Rebecca Kann brings an engineer’s eye to investigating how water, sanitation and climate affect people’s health.
Rebecca Kann
PhD, Environmental Health Sciences
Hometown
Racine, WI
Future plans
Serving as an Epidemic Intelligence Service officer for the U.S. Centers for Disease Control.
"The goal of studying water and sanitation infrastructure is to shine a light on how important they are for health, so that policy and investments can most effectively create better hygiene and sanitation."
-Rebecca Kann
For her dissertation in the UW Department of Environmental & Occupational Health Sciences (DEOHS), Kann examined how children’s health was influenced by upgrades to the drinking water system in the city of Beira, Mozambique. In Beira, people only have access to piped water at certain times of day, and so they have to store it — increasing contamination and exposure to pathogens.
“Water storage is not an easy problem to fix, and the real way to solve that problem is to work with the utility to promote more consistent water flow,” she said, noting that her results sparked discussions with the city’s water utility, a partner in the study.
In the short term, Kann said, drinking water safety in Beira and similar communities could be improved by making sure to clean and cover water storage containers, and ideally by filtering the water or treating it with chlorine.
For her community-engaged research and service to the UW, Kann was recently named the 2026 DEOHS Outstanding PhD Student.
“Throughout her time in my lab, Dr.

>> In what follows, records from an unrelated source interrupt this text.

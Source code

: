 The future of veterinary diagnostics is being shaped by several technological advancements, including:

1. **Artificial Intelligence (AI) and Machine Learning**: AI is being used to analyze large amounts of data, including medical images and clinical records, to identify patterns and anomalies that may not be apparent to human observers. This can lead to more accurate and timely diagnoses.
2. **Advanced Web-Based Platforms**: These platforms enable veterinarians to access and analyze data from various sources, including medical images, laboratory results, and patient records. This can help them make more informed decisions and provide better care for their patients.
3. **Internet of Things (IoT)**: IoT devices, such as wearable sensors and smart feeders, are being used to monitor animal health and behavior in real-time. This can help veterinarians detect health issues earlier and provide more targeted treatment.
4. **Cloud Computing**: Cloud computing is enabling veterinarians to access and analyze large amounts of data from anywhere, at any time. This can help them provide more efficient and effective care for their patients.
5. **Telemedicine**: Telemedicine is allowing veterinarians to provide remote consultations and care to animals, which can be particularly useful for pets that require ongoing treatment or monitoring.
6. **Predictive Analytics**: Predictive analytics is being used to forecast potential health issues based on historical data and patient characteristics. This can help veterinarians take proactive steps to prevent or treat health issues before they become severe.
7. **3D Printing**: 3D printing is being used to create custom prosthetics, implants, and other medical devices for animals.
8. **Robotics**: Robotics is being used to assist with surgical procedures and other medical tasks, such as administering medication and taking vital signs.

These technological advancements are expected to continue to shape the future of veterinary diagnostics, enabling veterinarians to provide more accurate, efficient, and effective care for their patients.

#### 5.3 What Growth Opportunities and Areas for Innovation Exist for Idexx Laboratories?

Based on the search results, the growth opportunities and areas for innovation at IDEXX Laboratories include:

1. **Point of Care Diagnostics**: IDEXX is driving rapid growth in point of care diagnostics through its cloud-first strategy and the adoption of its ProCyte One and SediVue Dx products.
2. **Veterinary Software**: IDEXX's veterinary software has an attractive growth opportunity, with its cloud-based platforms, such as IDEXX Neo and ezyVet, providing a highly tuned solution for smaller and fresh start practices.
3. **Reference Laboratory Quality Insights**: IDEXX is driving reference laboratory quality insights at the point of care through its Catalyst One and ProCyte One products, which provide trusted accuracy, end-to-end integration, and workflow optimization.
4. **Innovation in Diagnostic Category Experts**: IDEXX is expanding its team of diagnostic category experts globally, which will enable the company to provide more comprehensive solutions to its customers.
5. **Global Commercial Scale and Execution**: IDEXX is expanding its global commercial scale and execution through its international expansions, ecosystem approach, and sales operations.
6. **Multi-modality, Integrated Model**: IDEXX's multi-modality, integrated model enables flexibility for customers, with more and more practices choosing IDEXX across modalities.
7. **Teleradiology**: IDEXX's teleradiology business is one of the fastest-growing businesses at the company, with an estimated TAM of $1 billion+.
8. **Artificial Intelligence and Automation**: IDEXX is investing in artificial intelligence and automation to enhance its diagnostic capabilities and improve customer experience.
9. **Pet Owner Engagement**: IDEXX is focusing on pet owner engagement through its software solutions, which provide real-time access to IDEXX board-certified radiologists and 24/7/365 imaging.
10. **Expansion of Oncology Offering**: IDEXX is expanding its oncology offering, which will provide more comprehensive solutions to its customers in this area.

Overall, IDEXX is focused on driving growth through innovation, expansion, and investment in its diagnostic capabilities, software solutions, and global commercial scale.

Kann demonstrated repeatedly her commitment to public health, her passion for research, her curiosity about science and her capacity for producing high-quality work,” said DEOHS Professor Karen Levy, Kann’s faculty adviser.
The human connection
Kann first became passionate about clean water as an undergraduate studying civil engineering, where she worked with an organization developing a drinking water system in rural Uganda.
“I got interested in the public health side of that work, and the human connection to the engineered systems that I was working on,” she said. That led her to study water, sanitation and hygiene — a field known as WASH — for her master’s and then to come to the UW for her PhD.

In DEOHS, Kann helped coordinate a WASH interest group, which Levy started as a way to bring together Seattle-based researchers and organizations in the field. In her final year, Kann organized a trip for the group to the West Point Treatment Plant, which processes most of Seattle’s wastewater.

Kann also helped lead two important DEOHS institutions: the Student Advisory Committee, a graduate student organization which organizes events and helps students get oriented in the department, and the Works in Progress seminar series, where students, faculty and staff informally discuss their research.
“I was able to grow a strong community here, where everyone is working on such interesting things,” she said. “We’re all focused on environmental public health, but everyone has their own niche.”
Clean water and climate in Mozambique
Kann’s research was part of a larger project called the PAASIM study, which evaluates the impact of drinking water system improvements in Beira by assessing children’s gastrointestinal health and microbiomes. It’s led by Levy and Matt Freeman, an environmental health professor at Emory University, in partnership with researchers in Mozambique and the water utility in Beira.
“I feel very lucky to have been able to do that work, together with community members and collaborators in Beira, and the larger research team,” Kann said.
In 2019, a major cyclone hit Beira, and the coastal city contends with extreme weather each year. Part of Kann’s thesis explored how water access and disease patterns were influenced by seasonal changes.

She found that some pathogens were more prevalent in the rainy season than the dry season. What’s more, during extreme rainfall events, people using the upgraded water supply system were more protected from pathogenic disease than those using a part of the system without those upgrades.
“The findings really helped the community and water utility understand when to prioritize interventions so that people are most protected during extreme weather events,” Kann said.
Becoming a disease detective
After graduating last fall, Kann shifted her focus to research connections between harmful algal blooms and dementia as a postdoctoral researcher with DEOHS faculty members Joan Casey and Marissa Childs.
This month, she’s starting a new job for the U.S. Centers for Disease Control as an Epidemic Intelligence Service officer stationed at the Washington State Department of Health.
“They informally call us disease detectives, but the goal is to be first responders to any outbreaks or epidemics in the U.S.,” she said. “I think it’ll be a good way to flex my muscles and test all the epidemiological and biostatistical skills I’ve gained from being in this department.”